Work to complete
From the entries that follow, report every line in which "over" occurs.
:: Task material ::
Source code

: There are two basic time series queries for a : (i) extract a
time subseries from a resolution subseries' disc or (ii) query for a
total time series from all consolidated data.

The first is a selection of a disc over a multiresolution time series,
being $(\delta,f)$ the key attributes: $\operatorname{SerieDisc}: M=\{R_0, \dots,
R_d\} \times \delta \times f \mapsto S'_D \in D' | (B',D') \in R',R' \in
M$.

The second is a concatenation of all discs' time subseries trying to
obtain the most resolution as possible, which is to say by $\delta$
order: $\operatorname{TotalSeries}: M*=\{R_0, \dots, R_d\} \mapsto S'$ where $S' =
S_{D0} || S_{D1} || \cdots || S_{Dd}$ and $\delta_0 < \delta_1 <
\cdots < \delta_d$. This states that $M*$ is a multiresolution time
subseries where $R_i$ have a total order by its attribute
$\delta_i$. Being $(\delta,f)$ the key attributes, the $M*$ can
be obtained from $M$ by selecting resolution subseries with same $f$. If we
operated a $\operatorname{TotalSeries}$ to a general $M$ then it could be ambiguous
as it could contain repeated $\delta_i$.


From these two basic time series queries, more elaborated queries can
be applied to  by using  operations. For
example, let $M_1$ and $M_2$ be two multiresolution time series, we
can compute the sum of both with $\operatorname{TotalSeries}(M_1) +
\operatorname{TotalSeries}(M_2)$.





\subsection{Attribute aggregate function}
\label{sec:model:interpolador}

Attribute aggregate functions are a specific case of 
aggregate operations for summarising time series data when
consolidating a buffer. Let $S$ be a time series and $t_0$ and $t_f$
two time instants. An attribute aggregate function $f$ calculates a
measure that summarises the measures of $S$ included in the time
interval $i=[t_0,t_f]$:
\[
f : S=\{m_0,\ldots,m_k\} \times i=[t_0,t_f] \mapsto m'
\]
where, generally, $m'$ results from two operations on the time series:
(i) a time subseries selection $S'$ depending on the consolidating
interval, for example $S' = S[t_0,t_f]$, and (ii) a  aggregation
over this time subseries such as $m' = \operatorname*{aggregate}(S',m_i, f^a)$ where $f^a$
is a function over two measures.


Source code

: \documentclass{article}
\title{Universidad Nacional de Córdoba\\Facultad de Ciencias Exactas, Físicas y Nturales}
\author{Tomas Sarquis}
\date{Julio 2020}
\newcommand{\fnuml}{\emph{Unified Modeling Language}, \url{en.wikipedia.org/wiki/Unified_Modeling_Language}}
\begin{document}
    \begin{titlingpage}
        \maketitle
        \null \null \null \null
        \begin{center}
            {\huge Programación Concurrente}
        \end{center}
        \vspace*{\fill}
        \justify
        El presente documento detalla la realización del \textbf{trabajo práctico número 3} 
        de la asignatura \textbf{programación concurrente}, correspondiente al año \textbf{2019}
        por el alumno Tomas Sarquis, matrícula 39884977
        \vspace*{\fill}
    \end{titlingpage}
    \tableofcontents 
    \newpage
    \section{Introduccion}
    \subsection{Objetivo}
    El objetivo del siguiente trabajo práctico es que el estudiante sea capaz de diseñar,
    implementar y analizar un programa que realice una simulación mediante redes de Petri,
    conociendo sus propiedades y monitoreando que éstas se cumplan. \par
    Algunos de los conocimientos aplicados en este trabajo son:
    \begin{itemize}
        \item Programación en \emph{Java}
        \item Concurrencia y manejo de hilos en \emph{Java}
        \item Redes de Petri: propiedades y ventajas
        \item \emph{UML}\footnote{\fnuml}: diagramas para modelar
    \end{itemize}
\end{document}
:::
Answer box
The first is a selection of a disc over a multiresolution time series,
over this time subseries such as $m' = \operatorname*{aggregate}(S',m_i, f^a)$ where $f^a$
is a function over two measures.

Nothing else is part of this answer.